▶ **What is being asked**
Both the line below containing "reader or writer)." and the line containing "The text to", along with every line between them, should be repeated exactly; no other line belongs in the answer.

▶ **Dataset entries**

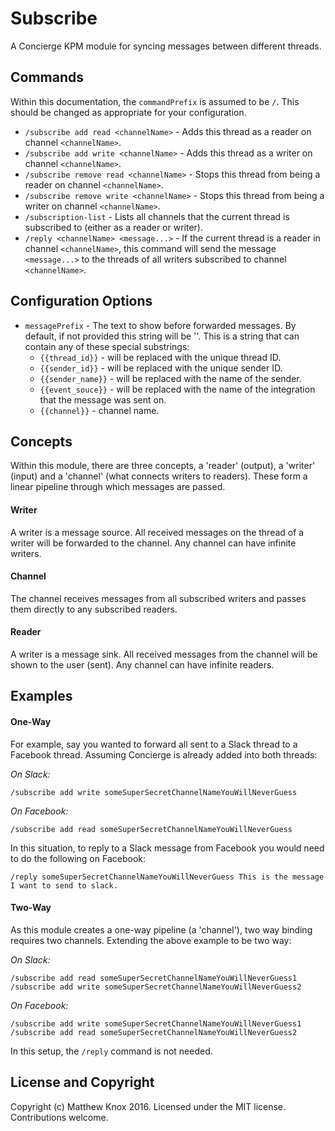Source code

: # Subscribe
A Concierge KPM module for syncing messages between different threads.

## Commands
Within this documentation, the `commandPrefix` is assumed to be `/`. This should be changed as appropriate for your configuration.

- `/subscribe add read <channelName>` - Adds this thread as a reader on channel `<channelName>`.
- `/subscribe add write <channelName>` - Adds this thread as a writer on channel `<channelName>`.
- `/subscribe remove read <channelName>` - Stops this thread from being a reader on channel `<channelName>`.
- `/subscribe remove write <channelName>` - Stops this thread from being a writer on channel `<channelName>`.
- `/subscription-list` - Lists all channels that the current thread is subscribed to (either as a reader or writer).
- `/reply <channelName> <message...>` - If the current thread is a reader in channel `<channelName>`, this command will send the message `<message...>` to the threads of all writers subscribed to channel `<channelName>`.

## Configuration Options

- `messagePrefix` - The text to show before forwarded messages. By default, if not provided this string will be ''. This is a string that can contain any of these special substrings:
	- `{{thread_id}}` - will be replaced with the unique thread ID.
	- `{{sender_id}}` - will be replaced with the unique sender ID.
    - `{{sender_name}}` - will be replaced with the name of the sender.
	- `{{event_souce}}` - will be replaced with the name of the integration that the message was sent on.
	- `{{channel}}` - channel name.

## Concepts
Within this module, there are three concepts, a 'reader' (output), a 'writer' (input) and a 'channel' (what connects writers to readers). These form a linear pipeline through which messages are passed.

#### Writer
A writer is a message source. All received messages on the thread of a writer will be forwarded to the channel. Any channel can have infinite writers.

#### Channel
The channel receives messages from all subscribed writers and passes them directly to any subscribed readers.

#### Reader
A writer is a message sink. All received messages from the channel will be shown to the user (sent). Any channel can have infinite readers.

## Examples
#### One-Way
For example, say you wanted to forward all sent to a Slack thread to a Facebook thread. Assuming Concierge is already added into both threads:

*On Slack:*
```
/subscribe add write someSuperSecretChannelNameYouWillNeverGuess
```

*On Facebook:*
```
/subscribe add read someSuperSecretChannelNameYouWillNeverGuess
```

In this situation, to reply to a Slack message from Facebook you would need to do the following on Facebook:
```
/reply someSuperSecretChannelNameYouWillNeverGuess This is the message I want to send to slack.
```

#### Two-Way
As this module creates a one-way pipeline (a 'channel'), two way binding requires two channels. Extending the above example to be two way:

*On Slack:*
```
/subscribe add read someSuperSecretChannelNameYouWillNeverGuess1
/subscribe add write someSuperSecretChannelNameYouWillNeverGuess2
```

*On Facebook:*
```
/subscribe add write someSuperSecretChannelNameYouWillNeverGuess1
/subscribe add read someSuperSecretChannelNameYouWillNeverGuess2
```

In this setup, the `/reply` command is not needed.

## License and Copyright
Copyright (c) Matthew Knox 2016. Licensed under the MIT license. Contributions welcome.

▶ **Exercise result**
- `/subscription-list` - Lists all channels that the current thread is subscribed to (either as a reader or writer).
- `/reply <channelName> <message...>` - If the current thread is a reader in channel `<channelName>`, this command will send the message `<message...>` to the threads of all writers subscribed to channel `<channelName>`.

## Configuration Options

- `messagePrefix` - The text to show before forwarded messages. By default, if not provided this string will be ''. This is a string that can contain any of these special substrings:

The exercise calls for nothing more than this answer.